Happiness in the Himalayas: as the world struggles with the recession, the tiny kingdom of Bhutan is focusing more on 'gross national happiness' than gross domestic product.

AuthorMydans, Seth
PositionINTERNATIONAL

If the rest of the world can't get it right in these unhappy times, a tiny Buddhist kingdom high in the Himalayan mountains says it's working on an answer.

"Greed, insatiable human greed," says Prime Minister Jigme Thinley of Bhutan, describing what he sees as the cause of the economic crisis in the world beyond his country's snow-topped mountains. "What we need is change," he says. "We need to think gross national happiness." The idea of gross national happiness, or G.N.H., was the inspiration of Bhutan's former king, Jigme Singye Wangchuck. In the 1970s, concerned about the problems affecting developing countries that focused only on economic growth, he conceived of gross national happiness as an alternative to G.D.P., or gross domestic product the value of all goods and services produced by a country in one year which is often used as shorthand for a nation's well-being. (See Economic Map of the World, p. 16.)

The Bhutanese are now refining the king's philosophy, which is based on Buddhist principals, into what they see as a new political science. Under a new constitution adopted last year, government programs--from agriculture and transportation to foreign trade--must be judged not by the economic benefits they may offer but by the happiness they produce.

Researchers have found that economic growth doesn't necessarily guarantee happiness. In the early stages of a country's climb out of poverty, incomes and contentment often grow simultaneously. But studies have shown that as annual per capita income passes roughly $20,000, happiness doesn't always keep up.

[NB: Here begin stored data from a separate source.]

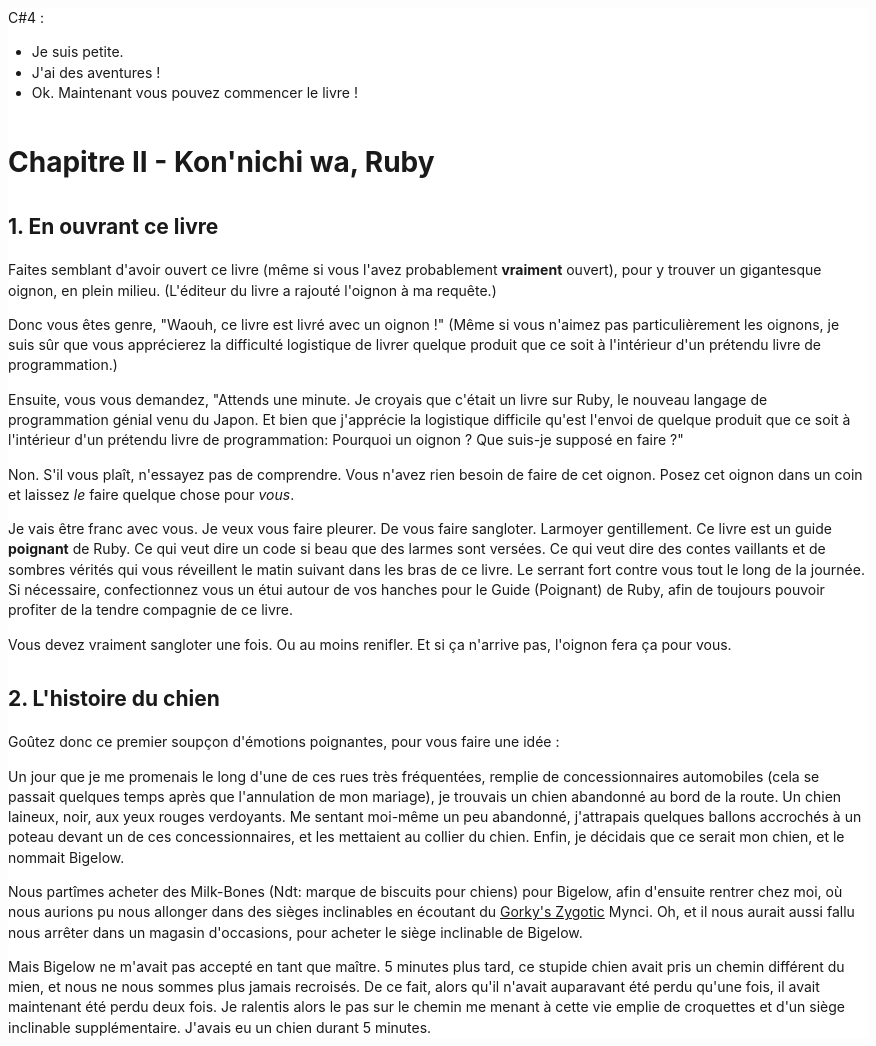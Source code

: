 C#4 :

* Je suis petite.
* J'ai des aventures !
* Ok. Maintenant vous pouvez commencer le livre !

# Chapitre II - Kon'nichi wa, Ruby

## 1. En ouvrant ce livre

Faites semblant d'avoir ouvert ce livre (même si vous l'avez probablement **vraiment** ouvert), pour y trouver un gigantesque oignon, en plein milieu. (L'éditeur du livre a rajouté l'oignon à ma requête.)

Donc vous êtes genre, "Waouh, ce livre est livré avec un oignon !" (Même si vous n'aimez pas particulièrement les oignons, je suis sûr que vous apprécierez la difficulté logistique de livrer quelque produit que ce soit à l'intérieur d'un prétendu livre de programmation.)

Ensuite, vous vous demandez, "Attends une minute. Je croyais que c'était un livre sur Ruby, le nouveau langage de programmation génial venu du Japon. Et bien que j'apprécie la logistique difficile qu'est l'envoi de quelque produit que ce soit à l'intérieur d'un prétendu livre de programmation: Pourquoi un oignon ? Que suis-je supposé en faire ?"

Non. S'il vous plaît, n'essayez pas de comprendre. Vous n'avez rien besoin de faire de cet oignon. Posez cet oignon dans un coin et laissez _le_ faire quelque chose pour _vous_.

Je vais être franc avec vous. Je veux vous faire pleurer. De vous faire sangloter. Larmoyer gentillement. Ce livre est un guide **poignant** de Ruby. Ce qui veut dire un code si beau que des larmes sont versées. Ce qui veut dire des contes vaillants et de sombres vérités qui vous réveillent le matin suivant dans les bras de ce livre. Le serrant fort contre vous tout le long de la journée. Si nécessaire, confectionnez vous un étui autour de vos hanches pour le Guide (Poignant) de Ruby, afin de toujours pouvoir profiter de la tendre compagnie de ce livre.

Vous devez vraiment sangloter une fois. Ou au moins renifler. Et si ça n'arrive pas, l'oignon fera ça pour vous.

## 2. L'histoire du chien

Goûtez donc ce premier soupçon d'émotions poignantes, pour vous faire une idée :

Un jour que je me promenais le long d'une de ces rues très fréquentées, remplie de concessionnaires automobiles (cela se passait quelques temps après que l'annulation de mon mariage), je trouvais un chien abandonné au bord de la route. Un chien laineux, noir, aux yeux rouges verdoyants. Me sentant moi-même un peu abandonné, j'attrapais quelques ballons accrochés à un poteau devant un de ces concessionnaires, et les mettaient au collier du chien. Enfin, je décidais que ce serait mon chien, et le nommait Bigelow.

Nous partîmes acheter des Milk-Bones (Ndt: marque de biscuits pour chiens) pour Bigelow, afin d'ensuite rentrer chez moi, où nous aurions pu nous allonger dans des sièges inclinables en écoutant du [Gorky's Zygotic]() Mynci.
Oh, et il nous aurait aussi fallu nous arrêter dans un magasin d'occasions, pour acheter le siège inclinable de Bigelow.

Mais Bigelow ne m'avait pas accepté en tant que maître. 5 minutes plus tard, ce stupide chien avait pris un chemin différent du mien, et nous ne nous sommes plus jamais recroisés. De ce fait, alors qu'il n'avait auparavant été perdu qu'une fois, il avait maintenant été perdu deux fois. Je ralentis alors le pas sur le chemin me menant à cette vie emplie de croquettes et d'un siège inclinable supplémentaire. J'avais eu un chien durant 5 minutes.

"You see what a complete dedication to economic development ends up in," says Thinley, referring to the global economic crisis. He adds that many industrialized societies now see G.D.P. as "a broken promise."

While some economists may question the validity of gross national happiness, Bhutan's example has sparked broader discussion of what constitutes national well-being. In recent years, economists, social scientists, corporate leaders, and government officials around the world have been trying to develop measurements that factor in not just wealth but also things like access to health care, family time, and conservation of natural resources.

The goal in Bhutan, Thinley says, is not happiness itself, which each person must define for himself. Rather, the government aims to create the conditions for what he calls, in a twist on the Declaration of Independence, "the pursuit of gross...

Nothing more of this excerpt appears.